I cried my eyes out for a few days as well, but I haven't cried in a couple of days now!! I call that success haha. I still get moments of sadness though, but I try to quickly think of all of the good things. I am excited to give my little boy the gift of a little brother and buddy!


----------



## nicem815

I hope you are feeling better! I have a daughter, and we found out we were having another girl. I had the same types of reactions from people that you mentioned! I have found that if I almost immediately tell them that my husband and I are happy and excited, it makes them stop in their tracks and they don't say anything negative. 

Blessings on your pregnancy and on giving your little guy a buddy to play with and grow up with!


----------



## kat132

i know exactly that feeling as i had it with my 2nd and now my 3rd. I am 34 weeks with my 3rd now and have got to the point where i let the comments go over my head and i am excited about my 3rd boy. 

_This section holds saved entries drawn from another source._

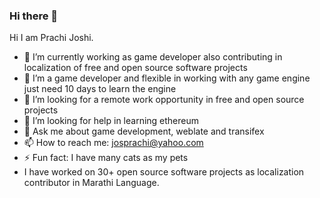 ### Hi there 👋
Hi I am Prachi Joshi. 

- 🔭 I’m currently working as game developer also contributing in localization of free and open source software projects
- 🌱 I’m a game developer and flexible in working with any game engine just need 10 days to learn the engine
- 👯 I’m looking for a remote work opportunity in free and open source projects
- 🤔 I’m looking for help in learning ethereum
- 💬 Ask me about game development, weblate and transifex
- 📫 How to reach me: josprachi@yahoo.com
- ⚡ Fun fact: I have many cats as my pets
- I have worked on 30+ open source software projects as localization contributor in Marathi Language.

<!--
**josprachi/josprachi** is a ✨ _special_ ✨ repository because its `README.md` (this file) appears on your GitHub profile.

Here are some ideas to get you started:

- 🔭 I’m currently working on localization
- 🌱 I’m currently learning Python
- 👯 I’m looking to collaborate on ...
- 🤔 I’m looking for help with ...
- 💬 Ask me about ...
- 📫 How to reach me: ...
- 😄 Pronouns: ...
- ⚡ Fun fact: ...
-->
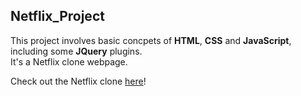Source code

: ## Netflix_Project

This project involves basic concpets of **HTML**, **CSS** and **JavaScript**, including some **JQuery** plugins.<br> It's a Netflix clone webpage. 

Check out the Netflix clone [here](https://miguelrferreiraf.github.io/Netflix_Project/)!

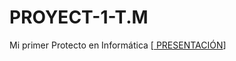 # PROYECT-1-T.M
Mi primer Protecto en Informática
[[ PRESENTACIÓN](https://gamma.app/docs/Fabian-Tommasi-La-Lucha-Contra-los-Agrotoxicos-2s8b436lw6a037s)]

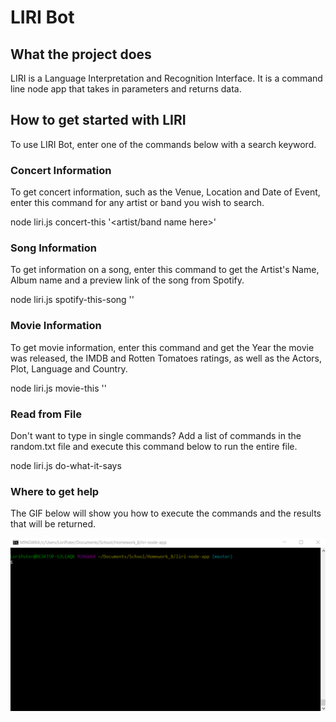 # LIRI Bot

## What the project does
LIRI is a Language Interpretation and Recognition Interface. It is a command line node app that takes in parameters and returns data.

## How to get started with LIRI
To use LIRI Bot, enter one of the commands below with a search keyword.

### Concert Information
To get concert information, such as the Venue, Location and Date of Event, enter this command for any artist or band you wish to search.

node liri.js concert-this '<artist/band name here>'

### Song Information
To get information on a song, enter this command to get the Artist's Name, Album name and a preview link of the song from Spotify.

node liri.js spotify-this-song '<song name here>'

### Movie Information
To get movie information, enter this command and get the Year the movie was released, the IMDB and Rotten Tomatoes ratings, as well as the Actors, Plot, Language and Country.

node liri.js movie-this '<movie name here>'

### Read from File
Don't want to type in single commands? Add a list of commands in the random.txt file and execute this command below to run the entire file.

node liri.js do-what-it-says

### Where to get help
The GIF below will show you how to execute the commands and the results that will be returned.

![](LIRI_BOT.gif)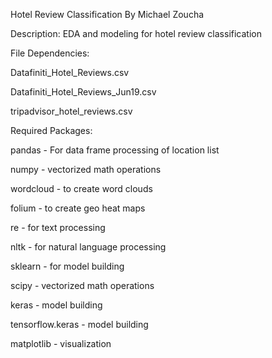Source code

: Hotel Review Classification
By Michael Zoucha


Description: EDA and modeling for hotel review classification


File Dependencies:

  Datafiniti_Hotel_Reviews.csv

  Datafiniti_Hotel_Reviews_Jun19.csv

  tripadvisor_hotel_reviews.csv


Required Packages:

  pandas - For data frame processing of location list

  numpy - vectorized math operations

  wordcloud - to create word clouds

  folium - to create geo heat maps

  re - for text processing

  nltk - for natural language processing

  sklearn - for model building

  scipy - vectorized math operations

  keras - model building

  tensorflow.keras - model building

  matplotlib - visualization

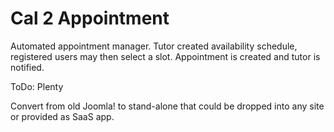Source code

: Cal 2 Appointment
===============

Automated appointment manager. Tutor created availability schedule, registered users may then select a slot. Appointment is created and tutor is notified.

ToDo: Plenty

Convert from old Joomla! to stand-alone that could be dropped into any site or provided as SaaS app. 

  
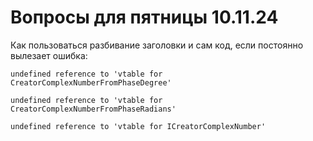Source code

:# Вопросы для пятницы 10.11.24

Как пользоваться разбивание заголовки и сам код, если постоянно вылезает ошибка:

`undefined reference to 'vtable for CreatorComplexNumberFromPhaseDegree'`

`undefined reference to 'vtable for CreatorComplexNumberFromPhaseRadians'`

`undefined reference to 'vtable for ICreatorComplexNumber'`
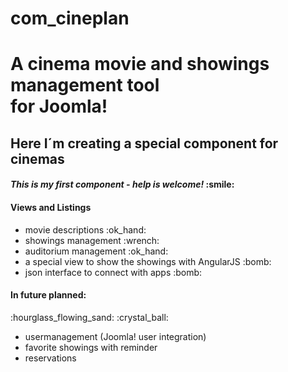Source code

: # com_cineplan
<h1>A cinema movie and showings management tool</br>for Joomla!</h1>
<h2>Here I´m creating a special component for cinemas</h2>
<h4><i>This is my first component - help is welcome!</i> :smile:</h4>

<h4>Views and Listings</h4>
<ul>
<li>movie descriptions :ok_hand:</li>
<li>showings management :wrench:</li>
<li>auditorium management :ok_hand:</li>
<li>a special view to show the showings with AngularJS :bomb:</li>
<li>json interface to connect with apps :bomb:</li>
</ul>
<h4>In future planned:</h4>
:hourglass_flowing_sand: :crystal_ball: 
<ul>
<li>usermanagement (Joomla! user integration)</li>
<li>favorite showings with reminder</li>
<li>reservations</li>
</ul>


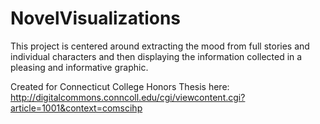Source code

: NovelVisualizations
===================

This project is centered around extracting the mood from full stories and individual characters and then
displaying the information collected in a pleasing and informative graphic. 

Created for Connecticut College Honors Thesis here: http://digitalcommons.conncoll.edu/cgi/viewcontent.cgi?article=1001&context=comscihp
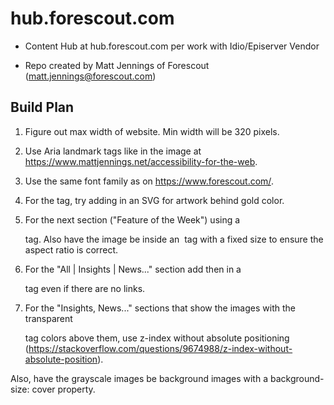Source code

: # hub.forescout.com
- Content Hub at hub.forescout.com per work with Idio/Episerver Vendor

- Repo created by Matt Jennings of Forescout (matt.jennings@forescout.com)

## Build Plan

1. Figure out max width of website. Min width will be 320 pixels.

2. Use Aria landmark tags like in the image at https://www.mattjennings.net/accessibility-for-the-web.

3. Use the same font family as on https://www.forescout.com/.

4. For the <banner></banner> tag, try adding in an SVG for artwork behind gold color. 

5. For the next section ("Feature of the Week") using a <main></main> tag. Also have the image be inside an <img /> tag with a fixed size to ensure the aspect ratio is correct.

6. For the "All | Insights | News..." section add then in a <nav></nav> tag even if there are no links.

7. For the "Insights, News..." sections that show the images with the transparent <div></div> tag colors above them, use z-index without absolute positioning (https://stackoverflow.com/questions/9674988/z-index-without-absolute-position).  

Also, have the grayscale images be background images with a background-size: cover property.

You will get stupid comments about not having a girl but to be honest i know a lot of people who have 1 of each who wished they had had the same gender. They do become great friends. My 2 never leave each others sides and always have someone to play with. Yes they fight but all siblings do. I sometimes wish that one of the boys leaned more towards daddy but its all about me :winkwink: no one can be horrible to mummy or they both gang up on that person! 

I promise all will be fine. Keep your boys close and they will not leave you like everyone says they will. My brother is just as close to my parents as i am and he loves to be with them as much as he can xxx


----------